Christof Binder and Anke Nestler have published an article titled Valuation Of Intangibles And Trademarks—A Rehabilitation Of The Profit-Split Method After Uniloc in the May 2016 issue of les Nouvelles (link here). The authors argue in favor of using data from purchase accounting, which "is the process of classifying, valuing and accounting for all of the assets and liabilities that are included in the acquisition of a business," in determining royalties for the use of intellectual property. From the article:
A profit-split analysis for a trademark or other intangible asset attempts to quantify what share of the profit of the business is attributable to the subject asset. Based on this asset-specific profit, its value can be calculated. Despite the adverse Uniloc decision of the U.S. Court of Appeals for the Federal Circuit in 2011, profit-split is an important, if not essential, element in the valuation of intangibles. In the wake of Uniloc, the method needs not only a vindication, but also a refinement based on case-specific facts and data. Purchase accounting data reported in financial statements can provide both. . . .

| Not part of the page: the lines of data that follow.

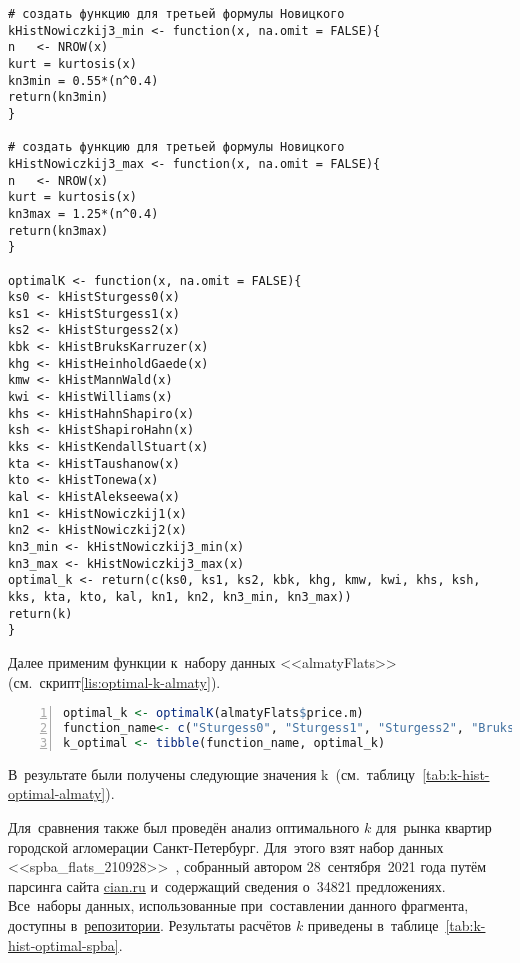 \documentclass[]{scrartcl}
\begin{document}
\begin{lstlisting}
# создать функцию для третьей формулы Новицкого
kHistNowiczkij3_min <- function(x, na.omit = FALSE){ 
n   <- NROW(x)                                     
kurt = kurtosis(x)                                 
kn3min = 0.55*(n^0.4)                             
return(kn3min)                                    
}                                                   

# создать функцию для третьей формулы Новицкого
kHistNowiczkij3_max <- function(x, na.omit = FALSE){
n   <- NROW(x)                                   
kurt = kurtosis(x)                                
kn3max = 1.25*(n^0.4)                             
return(kn3max)                                    
}                                                   

optimalK <- function(x, na.omit = FALSE){ 
ks0 <- kHistSturgess0(x)
ks1 <- kHistSturgess1(x)
ks2 <- kHistSturgess2(x)
kbk <- kHistBruksKarruzer(x)
khg <- kHistHeinholdGaede(x)
kmw <- kHistMannWald(x)
kwi <- kHistWilliams(x)
khs <- kHistHahnShapiro(x) 
ksh <- kHistShapiroHahn(x)
kks <- kHistKendallStuart(x)
kta <- kHistTaushanow(x)
kto <- kHistTonewa(x)
kal <- kHistAlekseewa(x)
kn1 <- kHistNowiczkij1(x)
kn2 <- kHistNowiczkij2(x)
kn3_min <- kHistNowiczkij3_min(x)
kn3_max <- kHistNowiczkij3_max(x)
optimal_k <- return(c(ks0, ks1, ks2, kbk, khg, kmw, kwi, khs, ksh, kks, kta, kto, kal, kn1, kn2, kn3_min, kn3_max))
return(k)
}
\end{lstlisting}

Далее применим функции к~набору данных <<almatyFlats>> (см.~скрипт\ref{lis:optimal-k-almaty}).
\begin{lstlisting}[float, caption = Создание функций для~автоматизированного определения оптимального значения k, firstnumber=1, language = R, firstnumber=1, numbers=left, numberstyle=\tiny, stepnumber=2, numbersep=5pt, label= lis:optimal-k-almaty]
optimal_k <- optimalK(almatyFlats$price.m)  
function_name<- c("Sturgess0", "Sturgess1", "Sturgess2", "BruksKarruzer", "HeinholdGaede", "MannWald", "Williams", "HahnShapiro", "ShapiroHahn", "KendallStuart", "Taushanow", "Tonewa", "Alekseewa", "Nowiczkij1", "Nowiczkij2", "Nowiczkij3_min", "Nowiczkij3_max")
k_optimal <- tibble(function_name, optimal_k)
\end{lstlisting}

 В~результате были получены следующие значения k~(см.~таблицу~\ref{tab:k-hist-optimal-almaty}).
 
 Для~сравнения также был проведён анализ оптимального $k$ для~рынка квартир городской агломерации Санкт-Петербург. Для~этого взят набор данных <<spba\_flats\_210928>>~\cite{ds:spba_flats_210928}, собранный автором 28~сентября~2021 года путём парсинга сайта \href{cian.ru}{cian.ru} и~содержащий сведения о~34821 предложениях. Все~наборы данных, использованные при~составлении данного фрагмента, доступны в~\href{https://github.com/Kirill-Murashev/datasets}{репозитории}. Результаты расчётов $k$ приведены в~таблице~\ref{tab:k-hist-optimal-spba}.
\end{document}
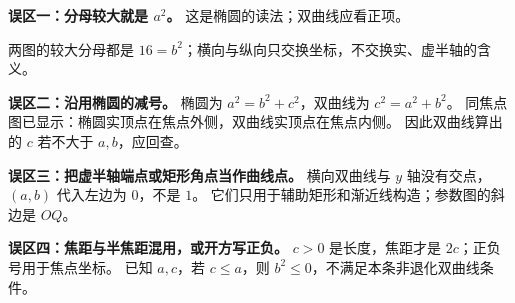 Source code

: \begin{trapbox}
\textbf{误区一：分母较大就是 $a^2$。} 这是椭圆的读法；双曲线应看正项。

两图的较大分母都是 $16=b^2$；横向与纵向只交换坐标，不交换实、虚半轴的含义。

\medskip
\textbf{误区二：沿用椭圆的减号。} 椭圆为 $a^2=b^2+c^2$，双曲线为 $c^2=a^2+b^2$。
同焦点图已显示：椭圆实顶点在焦点外侧，双曲线实顶点在焦点内侧。
因此双曲线算出的 $c$ 若不大于 $a,b$，应回查。

\medskip
\textbf{误区三：把虚半轴端点或矩形角点当作曲线点。}
横向双曲线与 $y$ 轴没有交点，$(a,b)$ 代入左边为 $0$，不是 $1$。
它们只用于辅助矩形和渐近线构造；参数图的斜边是 $OQ$。

\medskip
\textbf{误区四：焦距与半焦距混用，或开方写正负。}
$c>0$ 是长度，焦距才是 $2c$；正负号用于焦点坐标。
已知 $a,c$，若 $c\le a$，则 $b^2\le0$，不满足本条非退化双曲线条件。
\end{trapbox}
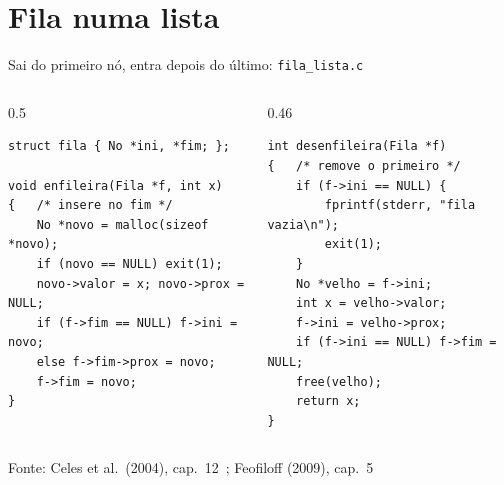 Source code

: \documentclass[aspectratio=169]{beamer}
\newcommand{\fonte}[1]{\vfill\hfill{\scriptsize\textcolor{UFSGray}{Fonte: #1}}}
\begin{document}
\section{Fila numa lista}

\begin{frame}[fragile]{Sai do primeiro nó, entra depois do último: \texttt{fila\_lista.c}}
  \begin{columns}[T]
    \begin{column}{0.5\textwidth}
\begin{lstlisting}[style=codC]
struct fila { No *ini, *fim; };

void enfileira(Fila *f, int x)
{   /* insere no fim */
    No *novo = malloc(sizeof *novo);
    if (novo == NULL) exit(1);
    novo->valor = x; novo->prox = NULL;
    if (f->fim == NULL) f->ini = novo;
    else f->fim->prox = novo;
    f->fim = novo;
}
\end{lstlisting}
    \end{column}
    \begin{column}{0.46\textwidth}
\begin{lstlisting}[style=codC]
int desenfileira(Fila *f)
{   /* remove o primeiro */
    if (f->ini == NULL) {
        fprintf(stderr, "fila vazia\n");
        exit(1);
    }
    No *velho = f->ini;
    int x = velho->valor;
    f->ini = velho->prox;
    if (f->ini == NULL) f->fim = NULL;
    free(velho);
    return x;
}
\end{lstlisting}
    \end{column}
  \end{columns}
  \begin{center}
  \end{center}
  \fonte{Celes et al.\ (2004), cap.~12~\cite{celes2004introducao};
    Feofiloff (2009), cap.~5~\cite{feofiloff2009algoritmos}}
\end{frame}
\end{document}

Purchase accounting data is helpful to gain a deep understanding of the transaction values of intangible assets, and their expected contribution to future prof-its of the acquired businesses. Such data is helpful to reconcile and redirect the profit-split method which has long been an important method for valuing intangible assets. With ample purchase accounting data available as comparables in the public domain, in-depth case-specific peer group analyses become possible. This will not only improve the quality of the profit-split method itself, but also make an important contribution to the overall accuracy of the valuation of intangibles in general.